This repository is my primary workspace for building GenAI and agentic systems.
It contains:
- learning experiments
- foundational implementations
- agent architectures
- tool integrations
- real projects
This is not a single project repo. It is a long-term, evolving engineering workspace focused on how modern AI agents are actually built.
This repo is designed to cover everything required to build real AI agents, including:
- Large Language Model (LLM) usage
- Tool / function calling
- Agent control loops
- Web-augmented reasoning
- Frameworks (LangChain, LangGraph, etc.)
- Retrieval-Augmented Generation (RAG)
- Vector databases
- Observability & evaluation
- Production-oriented patterns
Some projects live inside this repo.
Some mature projects are moved to separate GitHub repositories.
This repo remains the core lab and knowledge base.
Most GenAI repositories:
- jump straight into frameworks
- hide logic behind abstractions
- optimize for demos
This repo follows the opposite approach:
- start from first principles
- build things manually first
- understand control flow
- add frameworks only when their value is clear
The goal is engineering depth, not surface-level familiarity.
genai-agentic-systems/
├── 1-inVoke_LLM/
├── 2-toolCalling/
├── 3-llm_webSearchTool_integreaton/
├── 4-chatbot_project/
├── (future: RAG, vectorDBs, frameworks, evals)

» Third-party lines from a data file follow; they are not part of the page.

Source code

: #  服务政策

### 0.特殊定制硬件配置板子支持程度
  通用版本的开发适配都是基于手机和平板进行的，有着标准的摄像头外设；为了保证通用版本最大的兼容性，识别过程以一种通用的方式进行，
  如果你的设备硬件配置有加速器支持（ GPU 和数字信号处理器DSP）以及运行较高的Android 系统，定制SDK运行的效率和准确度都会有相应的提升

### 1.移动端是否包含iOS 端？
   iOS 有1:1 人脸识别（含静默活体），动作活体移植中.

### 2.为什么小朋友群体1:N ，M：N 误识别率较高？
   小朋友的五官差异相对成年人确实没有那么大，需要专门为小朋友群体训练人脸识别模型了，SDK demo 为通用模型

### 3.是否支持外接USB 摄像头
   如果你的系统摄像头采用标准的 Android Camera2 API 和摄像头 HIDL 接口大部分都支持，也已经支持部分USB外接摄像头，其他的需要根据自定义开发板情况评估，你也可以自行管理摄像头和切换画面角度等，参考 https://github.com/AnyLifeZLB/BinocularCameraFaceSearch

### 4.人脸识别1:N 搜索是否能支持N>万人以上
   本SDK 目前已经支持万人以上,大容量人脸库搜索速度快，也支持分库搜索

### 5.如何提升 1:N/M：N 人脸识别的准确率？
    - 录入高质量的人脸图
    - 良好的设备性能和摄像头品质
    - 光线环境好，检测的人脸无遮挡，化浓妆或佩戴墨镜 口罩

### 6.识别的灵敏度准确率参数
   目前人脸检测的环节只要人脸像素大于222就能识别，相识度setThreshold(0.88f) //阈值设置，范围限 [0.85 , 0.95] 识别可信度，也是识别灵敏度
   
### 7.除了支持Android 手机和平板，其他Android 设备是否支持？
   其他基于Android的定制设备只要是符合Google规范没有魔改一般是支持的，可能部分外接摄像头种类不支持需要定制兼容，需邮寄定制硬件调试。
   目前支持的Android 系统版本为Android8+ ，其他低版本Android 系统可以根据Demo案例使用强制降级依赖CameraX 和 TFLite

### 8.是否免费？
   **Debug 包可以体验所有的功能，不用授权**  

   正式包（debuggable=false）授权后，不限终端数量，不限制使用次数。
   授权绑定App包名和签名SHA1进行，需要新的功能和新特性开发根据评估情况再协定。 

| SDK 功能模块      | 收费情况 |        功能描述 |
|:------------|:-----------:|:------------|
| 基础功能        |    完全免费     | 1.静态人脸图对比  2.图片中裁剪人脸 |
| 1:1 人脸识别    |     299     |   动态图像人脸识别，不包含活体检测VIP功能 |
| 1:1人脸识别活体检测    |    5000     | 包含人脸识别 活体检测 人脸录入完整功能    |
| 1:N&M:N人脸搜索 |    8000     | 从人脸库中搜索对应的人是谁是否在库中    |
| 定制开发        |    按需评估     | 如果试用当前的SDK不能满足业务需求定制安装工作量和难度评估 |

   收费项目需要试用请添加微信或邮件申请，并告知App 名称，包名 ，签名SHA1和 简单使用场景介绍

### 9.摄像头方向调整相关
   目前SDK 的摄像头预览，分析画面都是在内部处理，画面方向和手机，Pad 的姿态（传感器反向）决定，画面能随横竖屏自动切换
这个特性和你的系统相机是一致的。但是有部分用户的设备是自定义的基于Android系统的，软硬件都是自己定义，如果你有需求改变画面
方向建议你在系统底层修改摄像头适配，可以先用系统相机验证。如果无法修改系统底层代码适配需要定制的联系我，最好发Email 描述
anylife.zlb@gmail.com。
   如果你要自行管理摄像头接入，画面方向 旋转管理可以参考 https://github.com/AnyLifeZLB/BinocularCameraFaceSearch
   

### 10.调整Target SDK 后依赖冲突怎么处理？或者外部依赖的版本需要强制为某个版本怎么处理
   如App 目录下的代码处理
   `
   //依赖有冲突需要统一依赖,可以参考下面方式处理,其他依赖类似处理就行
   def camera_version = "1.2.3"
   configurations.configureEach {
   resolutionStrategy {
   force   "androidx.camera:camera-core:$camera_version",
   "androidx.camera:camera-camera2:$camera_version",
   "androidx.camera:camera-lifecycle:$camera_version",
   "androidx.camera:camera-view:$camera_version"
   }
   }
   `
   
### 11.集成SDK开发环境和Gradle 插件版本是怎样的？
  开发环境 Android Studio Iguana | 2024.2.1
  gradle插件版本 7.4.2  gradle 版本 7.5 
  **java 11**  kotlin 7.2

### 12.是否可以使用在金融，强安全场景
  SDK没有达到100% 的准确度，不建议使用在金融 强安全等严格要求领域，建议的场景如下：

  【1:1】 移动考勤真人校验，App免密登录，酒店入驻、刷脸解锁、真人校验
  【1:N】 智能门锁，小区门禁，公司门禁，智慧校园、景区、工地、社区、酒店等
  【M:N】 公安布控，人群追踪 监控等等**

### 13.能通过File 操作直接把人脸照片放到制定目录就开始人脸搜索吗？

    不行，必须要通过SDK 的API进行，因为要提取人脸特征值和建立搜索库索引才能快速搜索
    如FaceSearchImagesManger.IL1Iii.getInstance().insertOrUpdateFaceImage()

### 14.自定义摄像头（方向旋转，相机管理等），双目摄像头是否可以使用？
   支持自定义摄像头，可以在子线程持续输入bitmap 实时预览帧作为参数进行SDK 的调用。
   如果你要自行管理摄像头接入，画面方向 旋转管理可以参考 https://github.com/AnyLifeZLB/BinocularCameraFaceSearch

Each directory represents a clear capability or learning stage, not random experiments.
Focus: Direct interaction with LLMs.
Covers:
- invoking LLMs via SDKs
- system vs user prompting
- structured JSON outputs
- deterministic responses
- using LLMs as evaluators (graders, classifiers)
This is the foundation layer of all GenAI systems.
Focus: Understanding how tool/function calling works internally.
Covers:
- why LLMs cannot access external systems
- how models request tools
- how developers execute tools
- the LLM → tool → LLM feedback loop
This folder exists to build correct mental models.
Focus: A real, working AI agent.
Covers:
- interactive CLI agent
- persistent conversation state
- real web search integration (Tavily)
- multi-step reasoning
- safety mechanisms (tool iteration limits)
This is a minimal but real agent system, not a demo.
Alongside learning modules, this repository also contains end-to-end GenAI applications that demonstrate how agentic systems are applied in practice.
Some projects remain here for architectural clarity; others may later be split into standalone repositories.
Location: chatbot_project/
Type: Full-stack Agentic Application
Maya AI is a lightweight, full-stack agentic chatbot that demonstrates how an LLM can reason, decide, and act by invoking external tools for real-time information.
Unlike traditional chatbots, Maya follows an explicit ReAct (Reason + Act) loop, where the LLM decides when web access is required and the system executes tools on its behalf.
- Agentic reasoning with LLMs
- Tool calling for real-time web data (Tavily)
- LLM → Tool → LLM feedback loop
- Separation of reasoning and execution
- Grounded responses using live data
- Minimal frontend + Express backend integration
- Frontend: HTML, Vanilla JavaScript, Tailwind CSS
- Backend: Node.js, Express.js
- LLM: Groq SDK (
llama-3.3-70b-versatile) - Tools: Tavily Web Search API
This project serves as a practical proof-of-work for building real agentic systems without heavy frameworks.
Refer to chatbot_project/README.md for implementation details.
This repo will expand to include:
- Vector databases (Pinecone, FAISS, etc.)
- Retrieval-Augmented Generation (RAG)
- Agent frameworks (LangChain, LangGraph)
- Observability & tracing (Langfuse)
- Evaluation pipelines
- Memory & context management
- Multi-agent orchestration
Each addition will follow the same rule:
understand → implement → abstract
- Experiments & learning → stay inside this repo
- Polished applications → moved to separate repos
- This repo always remains the source of truth for concepts and architecture
- Recruiters evaluating GenAI engineering capability
- Clients looking for agent system builders
- Engineers interested in how agents actually work
- Anyone who cares about clarity over hype
This repository represents a serious, long-term investment in GenAI and agentic systems.
It is:
- structured
- intentional
- engineering-first
- built to scale with new tools and ideas
This is not about “learning GenAI”.
This is about building agent systems properly.